Reaching Georgia, Azerbaijan, and the Caspian Sea by rail and land from Turkey, respectively, the Belt and Road Initiative then travels through Turkmenistan, Uzbekistan, Kyrgyzstan, and Kazakhstan to reach China using the Caspian Pass.

Experts estimate that China will spend $1.3 trillion on this initiative by 2027, which is expected to increase global trade volume by more than 6 percent. Some countries view this project as a "great economic opportunity," while others consider it "dangerous." As a result of this initiative, China has strengthened its political and commercial relations with Middle Eastern and African countries, significantly increasing its influence in the region.

International North-South Transport Corridor 

International North-South Transport Corridor 

Another project that India is spearheading in the region is the International North-South Transport Corridor, which it is trying to turn into Russia.

On September 12, 2000, the International North-South Transport Corridor was established by an agreement signed between Russia, Iran, and India. In the following years, ten other countries, including Azerbaijan and Turkey, joined it. The purpose of the establishment of the North-South Transport Corridor is to reduce the transportation time of cargoes that go from India to Russia, as well as to Northern and Western Europe.

This corridor, which is not yet fully built, has an important place for bilateral and commercial relations between Russia and Iran, which are the target of Western sanctions.

Türkiye's offer to deal with IMEC

Türkiye's offer to deal with IMEC

The other significant project in the region is the International North-South Transport Corridor spearheaded by India. Established on September 12, 2000, through an agreement signed between Russia, Iran, and India, this corridor aims to reduce transportation time for cargo traveling from India to Russia as well as Northern and Western Europe. Over the years, ten other countries including Azerbaijan and Turkey have joined this corridor. Although not fully completed yet, it plays a crucial role in bilateral and commercial relations between Russia and Iran despite facing Western sanctions.

One major weakness of Israel's proposed IMEC (Indo-Middle East Corridor) is the non-participation of three important countries: China in the Far East, Iran, and Turkey in the Middle East. The absence of these three countries poses several challenges for this plan, most notably its high cost. While China may not have much interest in participating due to competition with India's involvement in their own initiative called "One Belt One Road," leaving out Iran and Turkey remains a significant drawback for IMEC.

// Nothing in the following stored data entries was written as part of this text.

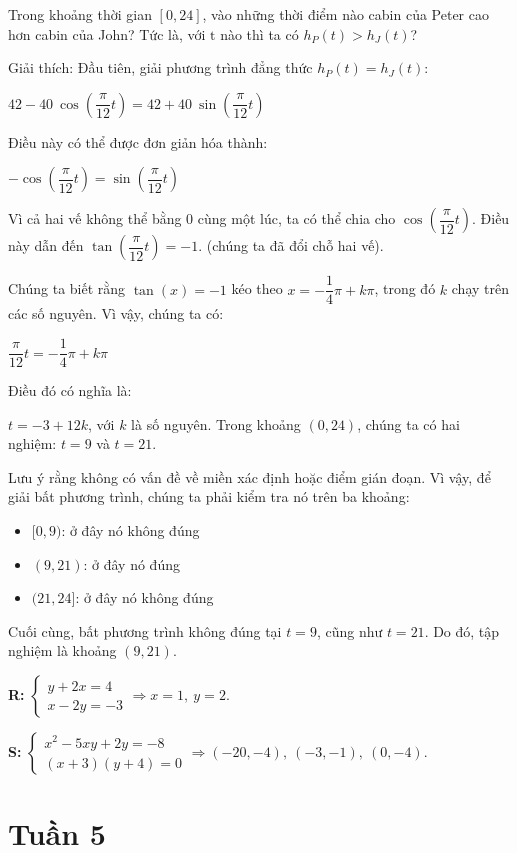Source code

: \documentclass[12pt,a4paper]{article}
\begin{document}
Trong khoảng thời gian \([0,24]\), vào những thời điểm nào cabin của Peter cao hơn cabin của John? Tức là, với \(\text{t}\) nào thì ta có \(h_{P}(t)>h_{J}(t)\)?

Giải thích: Đầu tiên, giải phương trình đẳng thức \(h_{P}(t)=h_{J}(t)\):                 

\(42-40~\cos (\dfrac{\pi }{12}t)=42+40~\sin (\dfrac{\pi }{12}t)\)

Điều này có thể được đơn giản hóa thành:

\(-\cos (\dfrac{\pi }{12}t)=\sin (\dfrac{\pi }{12}t)\)

Vì cả hai vế không thể bằng 0 cùng một lúc, ta có thể chia cho \(\cos (\dfrac{\pi }{12}t)\). Điều này dẫn đến \(\tan (\dfrac{\pi }{12}t)=-1\). (chúng ta đã đổi chỗ hai vế).

Chúng ta biết rằng \(\tan (x)=-1\) kéo theo \(x=-\dfrac{1}{4}\pi +k\pi \), trong đó \(k\) chạy trên các số nguyên. Vì vậy, chúng ta có:

\(\dfrac{\pi }{12}t=-\dfrac{1}{4}\pi +k\pi \)

Điều đó có nghĩa là:

\(t=-3+12k\),  với \(k\) là số nguyên. Trong khoảng \((0,24)\), chúng ta có hai nghiệm: \(t=9\) và \(t=21\).

Lưu ý rằng không có vấn đề về miền xác định hoặc điểm gián đoạn. Vì vậy, để giải bất phương trình, chúng ta phải kiểm tra nó trên ba khoảng:

\begin{itemize}
    \item \([0,9)\): ở đây nó không đúng
    \item \((9,21)\): ở đây nó đúng
    \item \((21,24]\): ở đây nó không đúng
\end{itemize}

Cuối cùng, bất phương trình không đúng tại \(t=9\), cũng như \(t=21\). Do đó, tập nghiệm là khoảng \((9,21)\).

\textbf{R:} $\begin{cases} y+2x=4 \\ x-2y=-3 \end{cases} \Rightarrow x=1,\ y=2$.

\textbf{S:} $\begin{cases} x^2-5xy+2y=-8 \\ (x+3)(y+4)=0 \end{cases} \Rightarrow (-20,-4),\ (-3,-1),\ (0,-4)$.

\newpage
\section{Tuần 5}
\end{document}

Consequently, Iran is focused on developing the North-South Corridor while Turkey presents its alternative plan for dealing with the Middle East Corridor. Ankara is actively engaging in discussions with regional partners regarding its proposal as an alternative to the Indo-Middle East trade corridor plan.

Recep Tayyip Erdoğan, president of Turkey, said after the G20 that “there can be no corridor without Turkey,” adding “the most appropriate route for trade from east to west must pass through Turkey.” 

His foreign minister Hakan Fidan has since doubled down on the skepticism, according to Financial Times,  insisting this week that “experts had doubts that the primary goal [of the India-Middle East corridor] was rationality and efficiency” and suggesting “more geostrategic concerns” were at play.

“A trade route does not only mean meeting trade alone. It’s also a reflection of geostrategic competition,” Fidan said in response to a question from the Financial Times. Ankara has instead touted an alternative called the Iraq Development Road initiative, with Fidan insisting “intensive negotiations” were underway with Iraq, Qatar, and the UAE about a project that would be forged “within the next few months”.